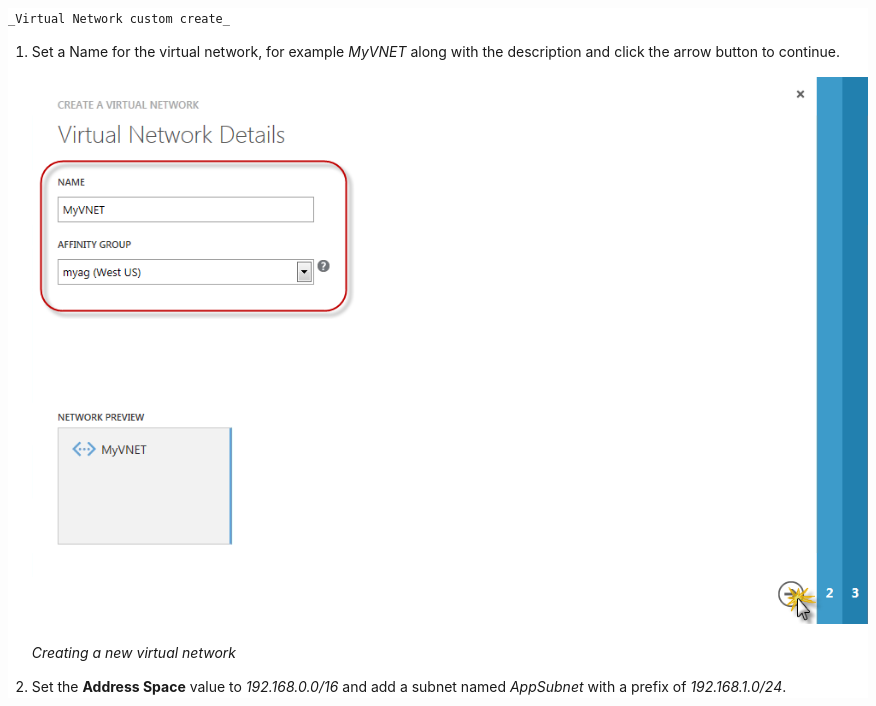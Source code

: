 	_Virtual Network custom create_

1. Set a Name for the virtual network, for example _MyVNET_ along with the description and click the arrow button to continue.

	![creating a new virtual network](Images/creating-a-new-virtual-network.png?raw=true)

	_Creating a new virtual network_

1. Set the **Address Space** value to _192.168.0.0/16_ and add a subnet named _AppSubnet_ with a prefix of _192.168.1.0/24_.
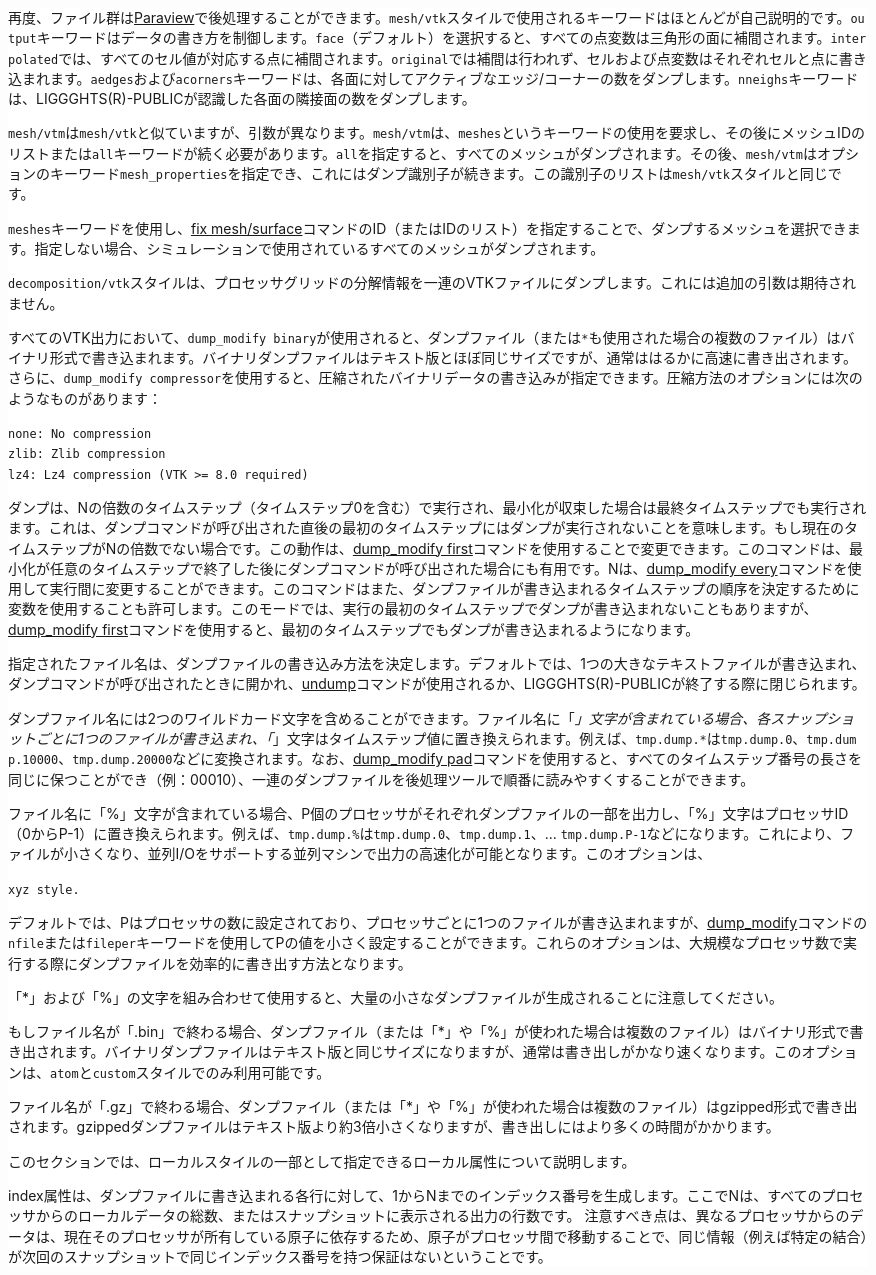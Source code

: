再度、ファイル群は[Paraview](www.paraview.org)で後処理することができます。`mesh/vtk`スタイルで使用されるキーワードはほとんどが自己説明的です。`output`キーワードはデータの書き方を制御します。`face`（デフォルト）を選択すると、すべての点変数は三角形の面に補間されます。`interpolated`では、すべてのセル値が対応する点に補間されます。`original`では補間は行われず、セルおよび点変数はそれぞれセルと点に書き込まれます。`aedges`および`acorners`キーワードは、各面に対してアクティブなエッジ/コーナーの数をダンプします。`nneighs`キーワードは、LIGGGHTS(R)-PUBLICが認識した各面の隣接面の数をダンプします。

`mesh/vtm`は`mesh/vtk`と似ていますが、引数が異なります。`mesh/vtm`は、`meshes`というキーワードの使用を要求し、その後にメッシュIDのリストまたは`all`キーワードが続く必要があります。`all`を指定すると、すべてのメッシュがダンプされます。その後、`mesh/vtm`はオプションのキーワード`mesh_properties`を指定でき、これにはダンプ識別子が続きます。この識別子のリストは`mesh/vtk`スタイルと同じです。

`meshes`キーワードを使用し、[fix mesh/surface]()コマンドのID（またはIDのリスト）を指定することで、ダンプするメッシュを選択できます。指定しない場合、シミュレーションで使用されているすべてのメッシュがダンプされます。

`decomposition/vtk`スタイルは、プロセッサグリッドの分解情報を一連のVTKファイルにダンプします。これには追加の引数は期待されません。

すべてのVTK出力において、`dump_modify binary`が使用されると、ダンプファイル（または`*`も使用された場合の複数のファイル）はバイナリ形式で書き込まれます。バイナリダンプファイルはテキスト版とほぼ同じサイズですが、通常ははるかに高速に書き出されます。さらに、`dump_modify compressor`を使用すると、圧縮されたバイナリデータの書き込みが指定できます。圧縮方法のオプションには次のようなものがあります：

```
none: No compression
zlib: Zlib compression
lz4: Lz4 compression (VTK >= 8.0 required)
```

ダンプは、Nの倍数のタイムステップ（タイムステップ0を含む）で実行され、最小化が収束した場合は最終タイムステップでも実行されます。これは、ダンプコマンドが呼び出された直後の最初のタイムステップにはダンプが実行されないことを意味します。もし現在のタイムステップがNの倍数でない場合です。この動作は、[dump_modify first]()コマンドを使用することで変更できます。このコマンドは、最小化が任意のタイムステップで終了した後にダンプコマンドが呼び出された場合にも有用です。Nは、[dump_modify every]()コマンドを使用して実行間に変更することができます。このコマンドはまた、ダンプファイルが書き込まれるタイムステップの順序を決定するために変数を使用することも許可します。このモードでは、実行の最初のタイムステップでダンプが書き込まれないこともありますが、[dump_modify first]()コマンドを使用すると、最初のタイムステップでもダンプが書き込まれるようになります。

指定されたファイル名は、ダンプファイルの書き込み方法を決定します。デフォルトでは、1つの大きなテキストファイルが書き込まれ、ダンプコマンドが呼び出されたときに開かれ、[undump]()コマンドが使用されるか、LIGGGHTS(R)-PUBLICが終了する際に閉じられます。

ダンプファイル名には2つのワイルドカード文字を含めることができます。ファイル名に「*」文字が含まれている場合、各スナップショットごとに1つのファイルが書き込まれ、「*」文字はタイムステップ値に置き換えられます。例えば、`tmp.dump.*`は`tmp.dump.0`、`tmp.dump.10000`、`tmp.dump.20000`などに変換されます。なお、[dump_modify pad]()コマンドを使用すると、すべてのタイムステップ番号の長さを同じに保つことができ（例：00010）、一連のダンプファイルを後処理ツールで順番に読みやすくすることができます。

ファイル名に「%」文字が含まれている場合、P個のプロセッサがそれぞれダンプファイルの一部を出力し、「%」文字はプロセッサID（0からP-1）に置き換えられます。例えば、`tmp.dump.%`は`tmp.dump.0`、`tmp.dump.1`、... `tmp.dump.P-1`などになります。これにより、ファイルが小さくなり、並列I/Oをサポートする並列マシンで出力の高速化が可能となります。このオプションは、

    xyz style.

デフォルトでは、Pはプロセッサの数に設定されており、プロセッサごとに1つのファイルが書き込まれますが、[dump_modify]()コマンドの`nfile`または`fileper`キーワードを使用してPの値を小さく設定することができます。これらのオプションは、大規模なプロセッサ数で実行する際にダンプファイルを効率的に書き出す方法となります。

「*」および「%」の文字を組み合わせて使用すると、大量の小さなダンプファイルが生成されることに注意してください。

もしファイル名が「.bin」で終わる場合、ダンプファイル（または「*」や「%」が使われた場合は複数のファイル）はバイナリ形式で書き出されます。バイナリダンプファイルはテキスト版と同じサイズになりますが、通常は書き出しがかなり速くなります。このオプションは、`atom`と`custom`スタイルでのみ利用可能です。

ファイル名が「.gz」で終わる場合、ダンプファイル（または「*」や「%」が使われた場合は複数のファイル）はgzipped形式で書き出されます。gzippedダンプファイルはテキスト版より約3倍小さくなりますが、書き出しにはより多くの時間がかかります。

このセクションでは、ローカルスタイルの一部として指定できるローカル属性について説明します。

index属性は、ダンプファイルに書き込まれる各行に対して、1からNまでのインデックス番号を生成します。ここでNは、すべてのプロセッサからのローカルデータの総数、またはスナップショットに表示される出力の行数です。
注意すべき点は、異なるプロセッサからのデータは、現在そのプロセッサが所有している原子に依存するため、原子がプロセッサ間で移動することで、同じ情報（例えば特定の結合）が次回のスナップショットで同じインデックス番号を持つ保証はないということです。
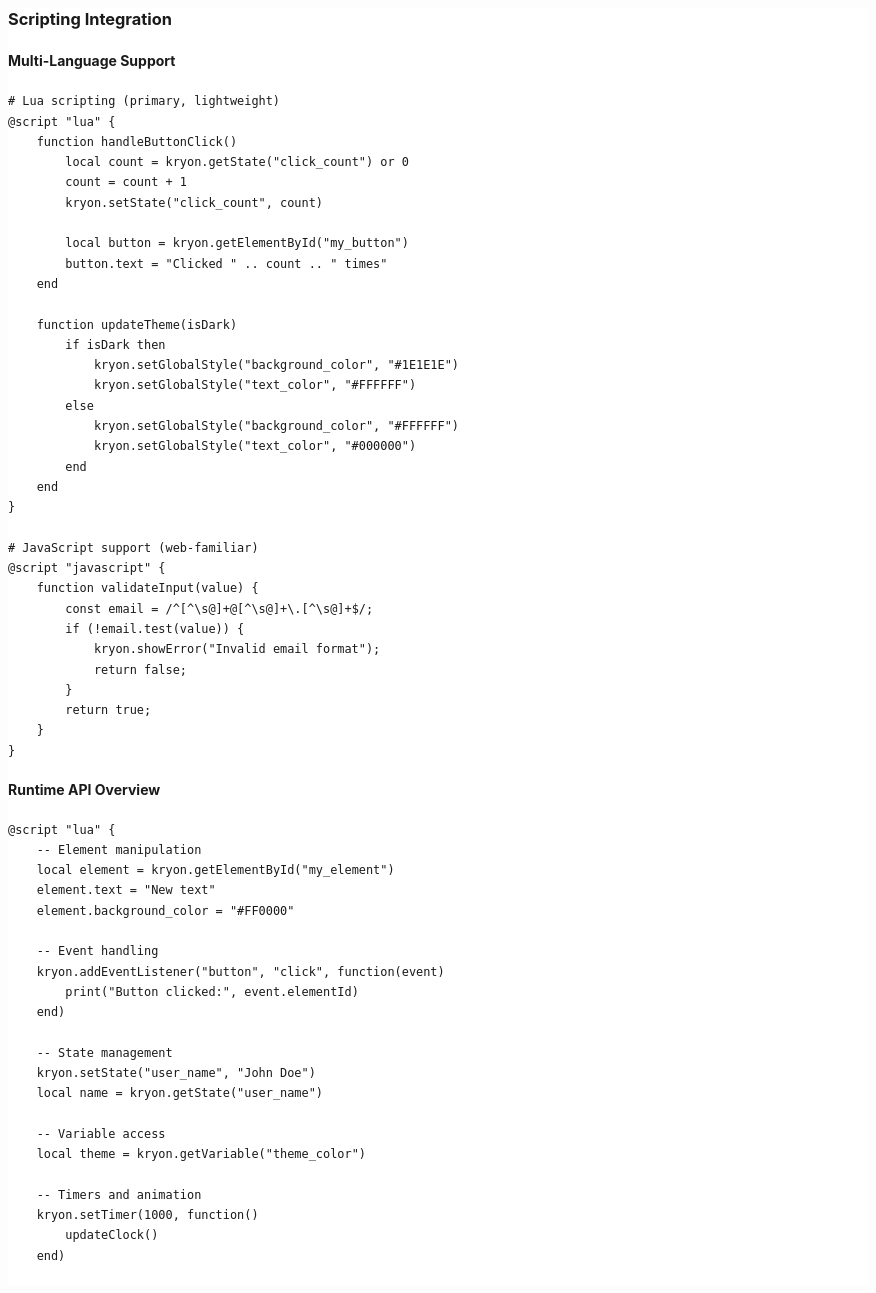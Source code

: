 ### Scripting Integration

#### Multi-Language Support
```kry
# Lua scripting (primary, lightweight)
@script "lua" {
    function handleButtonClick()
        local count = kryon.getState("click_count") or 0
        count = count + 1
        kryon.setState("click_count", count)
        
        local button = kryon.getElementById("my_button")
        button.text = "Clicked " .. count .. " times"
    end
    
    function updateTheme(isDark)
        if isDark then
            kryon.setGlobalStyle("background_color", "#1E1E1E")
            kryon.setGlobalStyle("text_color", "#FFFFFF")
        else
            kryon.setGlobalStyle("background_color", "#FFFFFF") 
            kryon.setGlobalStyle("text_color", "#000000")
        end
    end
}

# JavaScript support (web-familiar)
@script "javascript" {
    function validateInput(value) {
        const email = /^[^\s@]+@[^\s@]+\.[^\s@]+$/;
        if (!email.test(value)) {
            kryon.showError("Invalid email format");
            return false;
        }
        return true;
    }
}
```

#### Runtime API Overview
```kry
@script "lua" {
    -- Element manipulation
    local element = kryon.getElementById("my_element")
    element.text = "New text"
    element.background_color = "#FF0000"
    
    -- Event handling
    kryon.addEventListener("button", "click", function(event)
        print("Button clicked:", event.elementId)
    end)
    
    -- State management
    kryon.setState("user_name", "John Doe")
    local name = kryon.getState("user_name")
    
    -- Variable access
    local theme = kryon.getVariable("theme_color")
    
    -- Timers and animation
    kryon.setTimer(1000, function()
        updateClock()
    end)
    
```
———
### What the exercise asks
Copy the material above in full and exactly, skipping pictures.

### Reply
Source code

: 	_Virtual Network custom create_

1. Set a Name for the virtual network, for example _MyVNET_ along with the description and click the arrow button to continue.

	![creating a new virtual network](Images/creating-a-new-virtual-network.png?raw=true)

	_Creating a new virtual network_

1. Set the **Address Space** value to _192.168.0.0/16_ and add a subnet named _AppSubnet_ with a prefix of _192.168.1.0/24_.
Source code

:再度、ファイル群は[Paraview](www.paraview.org)で後処理することができます。`mesh/vtk`スタイルで使用されるキーワードはほとんどが自己説明的です。`output`キーワードはデータの書き方を制御します。`face`（デフォルト）を選択すると、すべての点変数は三角形の面に補間されます。`interpolated`では、すべてのセル値が対応する点に補間されます。`original`では補間は行われず、セルおよび点変数はそれぞれセルと点に書き込まれます。`aedges`および`acorners`キーワードは、各面に対してアクティブなエッジ/コーナーの数をダンプします。`nneighs`キーワードは、LIGGGHTS(R)-PUBLICが認識した各面の隣接面の数をダンプします。

`mesh/vtm`は`mesh/vtk`と似ていますが、引数が異なります。`mesh/vtm`は、`meshes`というキーワードの使用を要求し、その後にメッシュIDのリストまたは`all`キーワードが続く必要があります。`all`を指定すると、すべてのメッシュがダンプされます。その後、`mesh/vtm`はオプションのキーワード`mesh_properties`を指定でき、これにはダンプ識別子が続きます。この識別子のリストは`mesh/vtk`スタイルと同じです。

`meshes`キーワードを使用し、[fix mesh/surface]()コマンドのID（またはIDのリスト）を指定することで、ダンプするメッシュを選択できます。指定しない場合、シミュレーションで使用されているすべてのメッシュがダンプされます。

`decomposition/vtk`スタイルは、プロセッサグリッドの分解情報を一連のVTKファイルにダンプします。これには追加の引数は期待されません。

すべてのVTK出力において、`dump_modify binary`が使用されると、ダンプファイル（または`*`も使用された場合の複数のファイル）はバイナリ形式で書き込まれます。バイナリダンプファイルはテキスト版とほぼ同じサイズですが、通常ははるかに高速に書き出されます。さらに、`dump_modify compressor`を使用すると、圧縮されたバイナリデータの書き込みが指定できます。圧縮方法のオプションには次のようなものがあります：

```
none: No compression
zlib: Zlib compression
lz4: Lz4 compression (VTK >= 8.0 required)
```

ダンプは、Nの倍数のタイムステップ（タイムステップ0を含む）で実行され、最小化が収束した場合は最終タイムステップでも実行されます。これは、ダンプコマンドが呼び出された直後の最初のタイムステップにはダンプが実行されないことを意味します。もし現在のタイムステップがNの倍数でない場合です。この動作は、[dump_modify first]()コマンドを使用することで変更できます。このコマンドは、最小化が任意のタイムステップで終了した後にダンプコマンドが呼び出された場合にも有用です。Nは、[dump_modify every]()コマンドを使用して実行間に変更することができます。このコマンドはまた、ダンプファイルが書き込まれるタイムステップの順序を決定するために変数を使用することも許可します。このモードでは、実行の最初のタイムステップでダンプが書き込まれないこともありますが、[dump_modify first]()コマンドを使用すると、最初のタイムステップでもダンプが書き込まれるようになります。

指定されたファイル名は、ダンプファイルの書き込み方法を決定します。デフォルトでは、1つの大きなテキストファイルが書き込まれ、ダンプコマンドが呼び出されたときに開かれ、[undump]()コマンドが使用されるか、LIGGGHTS(R)-PUBLICが終了する際に閉じられます。

ダンプファイル名には2つのワイルドカード文字を含めることができます。ファイル名に「*」文字が含まれている場合、各スナップショットごとに1つのファイルが書き込まれ、「*」文字はタイムステップ値に置き換えられます。例えば、`tmp.dump.*`は`tmp.dump.0`、`tmp.dump.10000`、`tmp.dump.20000`などに変換されます。なお、[dump_modify pad]()コマンドを使用すると、すべてのタイムステップ番号の長さを同じに保つことができ（例：00010）、一連のダンプファイルを後処理ツールで順番に読みやすくすることができます。

ファイル名に「%」文字が含まれている場合、P個のプロセッサがそれぞれダンプファイルの一部を出力し、「%」文字はプロセッサID（0からP-1）に置き換えられます。例えば、`tmp.dump.%`は`tmp.dump.0`、`tmp.dump.1`、... `tmp.dump.P-1`などになります。これにより、ファイルが小さくなり、並列I/Oをサポートする並列マシンで出力の高速化が可能となります。このオプションは、

    xyz style.

デフォルトでは、Pはプロセッサの数に設定されており、プロセッサごとに1つのファイルが書き込まれますが、[dump_modify]()コマンドの`nfile`または`fileper`キーワードを使用してPの値を小さく設定することができます。これらのオプションは、大規模なプロセッサ数で実行する際にダンプファイルを効率的に書き出す方法となります。

「*」および「%」の文字を組み合わせて使用すると、大量の小さなダンプファイルが生成されることに注意してください。

もしファイル名が「.bin」で終わる場合、ダンプファイル（または「*」や「%」が使われた場合は複数のファイル）はバイナリ形式で書き出されます。バイナリダンプファイルはテキスト版と同じサイズになりますが、通常は書き出しがかなり速くなります。このオプションは、`atom`と`custom`スタイルでのみ利用可能です。

ファイル名が「.gz」で終わる場合、ダンプファイル（または「*」や「%」が使われた場合は複数のファイル）はgzipped形式で書き出されます。gzippedダンプファイルはテキスト版より約3倍小さくなりますが、書き出しにはより多くの時間がかかります。

このセクションでは、ローカルスタイルの一部として指定できるローカル属性について説明します。

index属性は、ダンプファイルに書き込まれる各行に対して、1からNまでのインデックス番号を生成します。ここでNは、すべてのプロセッサからのローカルデータの総数、またはスナップショットに表示される出力の行数です。
注意すべき点は、異なるプロセッサからのデータは、現在そのプロセッサが所有している原子に依存するため、原子がプロセッサ間で移動することで、同じ情報（例えば特定の結合）が次回のスナップショットで同じインデックス番号を持つ保証はないということです。
Source code

: ### Scripting Integration

#### Multi-Language Support
```kry
# Lua scripting (primary, lightweight)
@script "lua" {
    function handleButtonClick()
        local count = kryon.getState("click_count") or 0
        count = count + 1
        kryon.setState("click_count", count)
        
        local button = kryon.getElementById("my_button")
        button.text = "Clicked " .. count .. " times"
    end
    
    function updateTheme(isDark)
        if isDark then
            kryon.setGlobalStyle("background_color", "#1E1E1E")
            kryon.setGlobalStyle("text_color", "#FFFFFF")
        else
            kryon.setGlobalStyle("background_color", "#FFFFFF") 
            kryon.setGlobalStyle("text_color", "#000000")
        end
    end
}

# JavaScript support (web-familiar)
@script "javascript" {
    function validateInput(value) {
        const email = /^[^\s@]+@[^\s@]+\.[^\s@]+$/;
        if (!email.test(value)) {
            kryon.showError("Invalid email format");
            return false;
        }
        return true;
    }
}
```

#### Runtime API Overview
```kry
@script "lua" {
    -- Element manipulation
    local element = kryon.getElementById("my_element")
    element.text = "New text"
    element.background_color = "#FF0000"
    
    -- Event handling
    kryon.addEventListener("button", "click", function(event)
        print("Button clicked:", event.elementId)
    end)
    
    -- State management
    kryon.setState("user_name", "John Doe")
    local name = kryon.getState("user_name")
    
    -- Variable access
    local theme = kryon.getVariable("theme_color")
    
    -- Timers and animation
    kryon.setTimer(1000, function()
        updateClock()
    end)
    
```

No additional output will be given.